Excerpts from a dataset
-*-*-
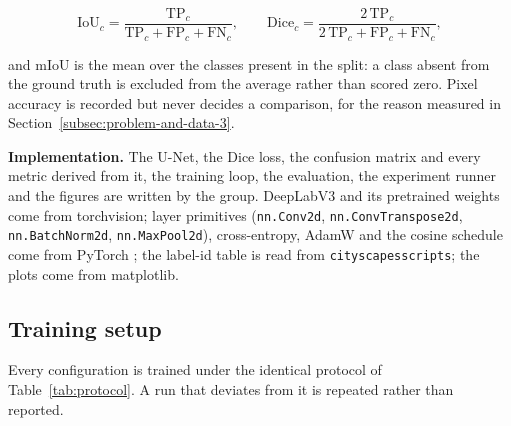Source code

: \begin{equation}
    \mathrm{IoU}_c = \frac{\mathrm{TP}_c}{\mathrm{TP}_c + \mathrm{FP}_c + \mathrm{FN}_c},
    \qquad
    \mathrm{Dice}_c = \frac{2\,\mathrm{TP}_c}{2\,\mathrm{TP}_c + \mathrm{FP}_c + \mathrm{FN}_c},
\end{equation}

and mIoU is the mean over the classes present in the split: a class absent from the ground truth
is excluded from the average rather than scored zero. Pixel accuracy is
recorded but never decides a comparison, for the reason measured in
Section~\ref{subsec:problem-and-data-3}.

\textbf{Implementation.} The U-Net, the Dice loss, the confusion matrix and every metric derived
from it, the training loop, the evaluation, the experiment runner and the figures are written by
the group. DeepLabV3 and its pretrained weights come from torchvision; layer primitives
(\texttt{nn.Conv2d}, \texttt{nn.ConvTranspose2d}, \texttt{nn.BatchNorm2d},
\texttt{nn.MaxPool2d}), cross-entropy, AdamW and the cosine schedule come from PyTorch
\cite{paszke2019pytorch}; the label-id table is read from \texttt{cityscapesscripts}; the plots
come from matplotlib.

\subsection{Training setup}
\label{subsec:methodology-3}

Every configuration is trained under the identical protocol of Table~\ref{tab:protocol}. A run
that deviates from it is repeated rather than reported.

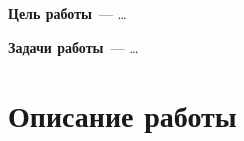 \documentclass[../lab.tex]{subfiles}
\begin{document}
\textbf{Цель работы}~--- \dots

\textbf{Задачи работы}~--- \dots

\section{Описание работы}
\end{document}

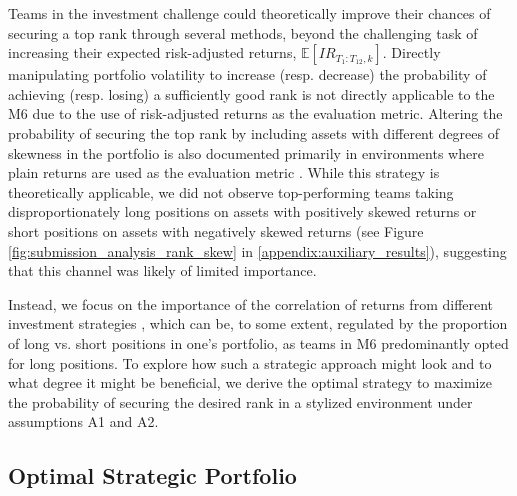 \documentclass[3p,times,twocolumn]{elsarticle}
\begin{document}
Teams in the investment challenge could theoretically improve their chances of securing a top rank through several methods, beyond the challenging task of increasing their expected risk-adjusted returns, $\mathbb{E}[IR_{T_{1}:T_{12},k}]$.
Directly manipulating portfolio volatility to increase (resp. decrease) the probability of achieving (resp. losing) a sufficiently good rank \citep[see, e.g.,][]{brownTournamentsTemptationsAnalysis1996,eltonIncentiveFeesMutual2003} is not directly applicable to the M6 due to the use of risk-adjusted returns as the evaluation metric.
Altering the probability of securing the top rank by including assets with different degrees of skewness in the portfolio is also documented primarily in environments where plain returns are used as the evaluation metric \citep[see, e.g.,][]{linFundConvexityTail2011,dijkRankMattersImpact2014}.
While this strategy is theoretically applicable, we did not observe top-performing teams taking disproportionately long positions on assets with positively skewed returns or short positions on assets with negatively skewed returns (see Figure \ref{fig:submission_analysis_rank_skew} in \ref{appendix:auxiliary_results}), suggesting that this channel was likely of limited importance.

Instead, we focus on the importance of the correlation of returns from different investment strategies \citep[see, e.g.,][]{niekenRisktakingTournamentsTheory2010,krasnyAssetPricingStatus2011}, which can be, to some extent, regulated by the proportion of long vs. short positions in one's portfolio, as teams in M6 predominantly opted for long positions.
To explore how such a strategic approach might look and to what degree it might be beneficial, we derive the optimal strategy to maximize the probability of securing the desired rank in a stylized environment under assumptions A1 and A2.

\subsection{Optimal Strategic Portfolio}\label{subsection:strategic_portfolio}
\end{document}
-*-*-
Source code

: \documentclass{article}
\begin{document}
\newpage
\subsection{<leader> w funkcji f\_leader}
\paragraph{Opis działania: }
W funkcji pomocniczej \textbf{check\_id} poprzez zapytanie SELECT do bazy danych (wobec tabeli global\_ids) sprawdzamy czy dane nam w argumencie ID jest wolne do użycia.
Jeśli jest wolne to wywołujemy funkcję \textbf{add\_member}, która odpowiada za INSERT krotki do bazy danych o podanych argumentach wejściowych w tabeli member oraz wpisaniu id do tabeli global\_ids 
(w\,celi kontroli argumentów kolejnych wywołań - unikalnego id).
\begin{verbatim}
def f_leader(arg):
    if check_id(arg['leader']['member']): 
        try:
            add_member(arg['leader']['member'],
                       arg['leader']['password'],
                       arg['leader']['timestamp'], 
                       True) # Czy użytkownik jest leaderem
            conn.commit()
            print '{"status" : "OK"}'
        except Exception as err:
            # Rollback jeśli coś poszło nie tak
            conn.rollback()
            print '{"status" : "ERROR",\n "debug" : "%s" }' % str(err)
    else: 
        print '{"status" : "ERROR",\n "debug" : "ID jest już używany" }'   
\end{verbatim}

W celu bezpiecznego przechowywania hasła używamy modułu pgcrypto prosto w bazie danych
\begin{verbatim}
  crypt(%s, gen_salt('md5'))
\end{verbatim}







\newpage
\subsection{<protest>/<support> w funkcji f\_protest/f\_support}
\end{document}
-*-*-
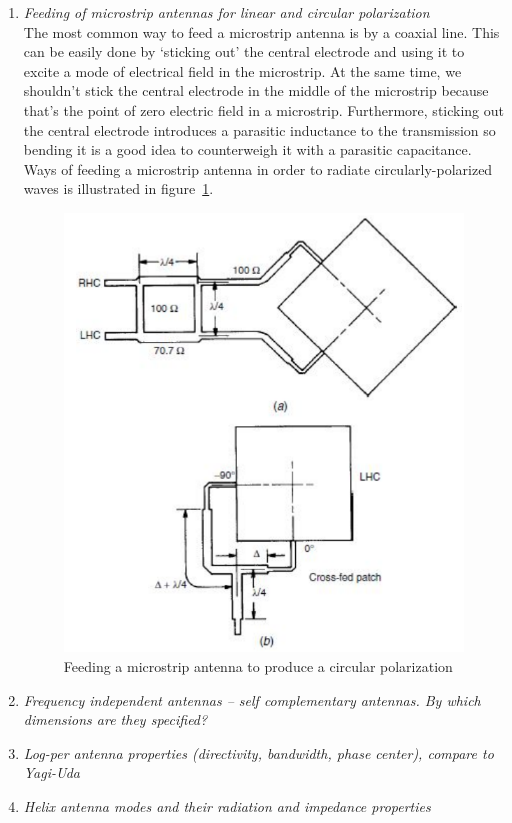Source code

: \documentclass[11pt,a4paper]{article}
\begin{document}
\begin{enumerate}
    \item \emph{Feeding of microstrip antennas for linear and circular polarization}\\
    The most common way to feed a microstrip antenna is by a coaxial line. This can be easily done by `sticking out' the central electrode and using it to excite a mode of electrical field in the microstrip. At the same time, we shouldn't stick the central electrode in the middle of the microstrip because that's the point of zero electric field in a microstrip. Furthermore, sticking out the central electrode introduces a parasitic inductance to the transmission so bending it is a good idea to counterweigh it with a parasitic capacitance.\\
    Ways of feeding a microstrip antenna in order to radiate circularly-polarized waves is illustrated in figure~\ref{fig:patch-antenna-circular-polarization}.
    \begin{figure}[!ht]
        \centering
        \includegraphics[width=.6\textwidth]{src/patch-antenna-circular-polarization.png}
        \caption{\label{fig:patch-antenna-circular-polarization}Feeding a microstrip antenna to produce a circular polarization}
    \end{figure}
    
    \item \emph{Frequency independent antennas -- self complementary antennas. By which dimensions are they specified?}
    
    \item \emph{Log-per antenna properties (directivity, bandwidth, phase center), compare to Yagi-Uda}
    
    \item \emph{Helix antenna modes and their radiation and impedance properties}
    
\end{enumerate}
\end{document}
-*-*-
**What you have to do:** From the records above, transcribe exactly the run of lines that opens with the line holding "recorded but never" and closes with the line holding "come from PyTorch", both included.

**Solution for this exercise:**
recorded but never decides a comparison, for the reason measured in
Section~\ref{subsec:problem-and-data-3}.

\textbf{Implementation.} The U-Net, the Dice loss, the confusion matrix and every metric derived
from it, the training loop, the evaluation, the experiment runner and the figures are written by
the group. DeepLabV3 and its pretrained weights come from torchvision; layer primitives
(\texttt{nn.Conv2d}, \texttt{nn.ConvTranspose2d}, \texttt{nn.BatchNorm2d},
\texttt{nn.MaxPool2d}), cross-entropy, AdamW and the cosine schedule come from PyTorch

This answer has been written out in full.